§ **AIM OF THE TASK**:
Each record must come back unchanged in your answer, stripped of its images.

--- RECORDS SUPPLIED ---

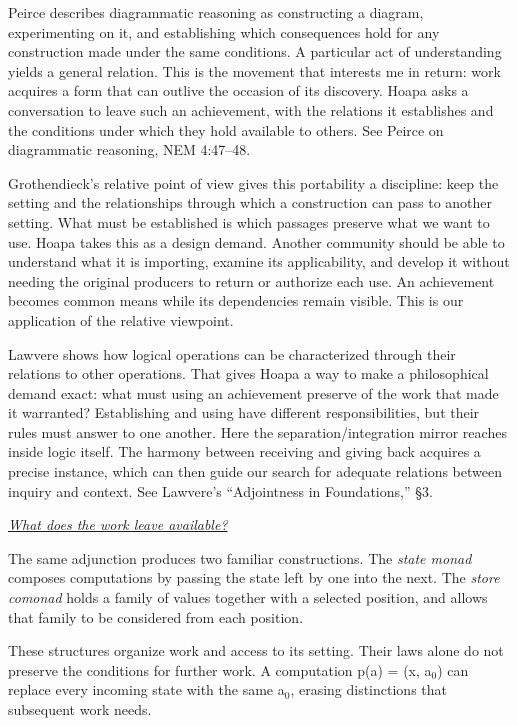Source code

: \documentclass[a4paper,10pt]{article}
\newcommand{\subhead}[1]{\par\addvspace{4pt}\noindent\underline{\emph{#1}}\par\nopagebreak}
\newcommand{\marked}[1]{\par\addvspace{2pt}{\bfseries #1}\par\nopagebreak}
\renewenvironment{leftbar}{%
  \def\FrameCommand{{\color{black!30}\vrule width 1.2pt}\hspace{6pt}}%
  \MakeFramed{\advance\hsize-\width \FrameRestore}}{\endMakeFramed}
\newenvironment{commentary}{\par\vspace{-2pt}\begin{leftbar}\color{black!80}}{\end{leftbar}}
\begin{document}
\begin{commentary}
\marked{\textcolor{returnroyal}{Return}}
Peirce describes diagrammatic reasoning as constructing a diagram, experimenting on it, and establishing which consequences hold for any construction made under the same conditions. A particular act of understanding yields a general relation. This is the movement that interests me in return: work acquires a form that can outlive the occasion of its discovery. Hoapa asks a conversation to leave such an achievement, with the relations it establishes and the conditions under which they hold available to others. See Peirce on diagrammatic reasoning, NEM 4:47–48.\par
\marked{\textcolor{replayolive}{Replay}}
Grothendieck's relative point of view gives this portability a discipline: keep the setting and the relationships through which a construction can pass to another setting. What must be established is which passages preserve what we want to use. Hoapa takes this as a design demand. Another community should be able to understand what it is importing, examine its applicability, and develop it without needing the original producers to return or authorize each use. An achievement becomes common means while its dependencies remain visible. This is our application of the relative viewpoint.\par
\marked{\textcolor{harmonyorchid}{Harmony}}
Lawvere shows how logical operations can be characterized through their relations to other operations. That gives Hoapa a way to make a philosophical demand exact: what must using an achievement preserve of the work that made it warranted? Establishing and using have different responsibilities, but their rules must answer to one another. Here the separation/integration mirror reaches inside logic itself. The harmony between receiving and giving back acquires a precise instance, which can then guide our search for adequate relations between inquiry and context. See Lawvere's “Adjointness in Foundations,” §3.\par
\end{commentary}
\subhead{What does the work leave available?}
The same adjunction produces two familiar constructions. The \textcolor{statemonadcerulean}{\emph{state monad}} composes computations by passing the state left by one into the next. The \textcolor{storecomonadtangerine}{\emph{store comonad}} holds a family of values together with a selected position, and allows that family to be considered from each position.\par
These structures organize work and access to its setting. Their laws alone do not preserve the conditions for further work. A computation p(a) = (x, a\ensuremath{_0}) can replace every incoming state with the same a\ensuremath{_0}, erasing distinctions that subsequent work needs.\par
\end{document}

---

§ **FINAL ANSWER**:
Source code

: \documentclass[a4paper,10pt]{article}
\newcommand{\subhead}[1]{\par\addvspace{4pt}\noindent\underline{\emph{#1}}\par\nopagebreak}
\newcommand{\marked}[1]{\par\addvspace{2pt}{\bfseries #1}\par\nopagebreak}
\renewenvironment{leftbar}{%
  \def\FrameCommand{{\color{black!30}\vrule width 1.2pt}\hspace{6pt}}%
  \MakeFramed{\advance\hsize-\width \FrameRestore}}{\endMakeFramed}
\newenvironment{commentary}{\par\vspace{-2pt}\begin{leftbar}\color{black!80}}{\end{leftbar}}
\begin{document}
\begin{commentary}
\marked{\textcolor{returnroyal}{Return}}
Peirce describes diagrammatic reasoning as constructing a diagram, experimenting on it, and establishing which consequences hold for any construction made under the same conditions. A particular act of understanding yields a general relation. This is the movement that interests me in return: work acquires a form that can outlive the occasion of its discovery. Hoapa asks a conversation to leave such an achievement, with the relations it establishes and the conditions under which they hold available to others. See Peirce on diagrammatic reasoning, NEM 4:47–48.\par
\marked{\textcolor{replayolive}{Replay}}
Grothendieck's relative point of view gives this portability a discipline: keep the setting and the relationships through which a construction can pass to another setting. What must be established is which passages preserve what we want to use. Hoapa takes this as a design demand. Another community should be able to understand what it is importing, examine its applicability, and develop it without needing the original producers to return or authorize each use. An achievement becomes common means while its dependencies remain visible. This is our application of the relative viewpoint.\par
\marked{\textcolor{harmonyorchid}{Harmony}}
Lawvere shows how logical operations can be characterized through their relations to other operations. That gives Hoapa a way to make a philosophical demand exact: what must using an achievement preserve of the work that made it warranted? Establishing and using have different responsibilities, but their rules must answer to one another. Here the separation/integration mirror reaches inside logic itself. The harmony between receiving and giving back acquires a precise instance, which can then guide our search for adequate relations between inquiry and context. See Lawvere's “Adjointness in Foundations,” §3.\par
\end{commentary}
\subhead{What does the work leave available?}
The same adjunction produces two familiar constructions. The \textcolor{statemonadcerulean}{\emph{state monad}} composes computations by passing the state left by one into the next. The \textcolor{storecomonadtangerine}{\emph{store comonad}} holds a family of values together with a selected position, and allows that family to be considered from each position.\par
These structures organize work and access to its setting. Their laws alone do not preserve the conditions for further work. A computation p(a) = (x, a\ensuremath{_0}) can replace every incoming state with the same a\ensuremath{_0}, erasing distinctions that subsequent work needs.\par
\end{document}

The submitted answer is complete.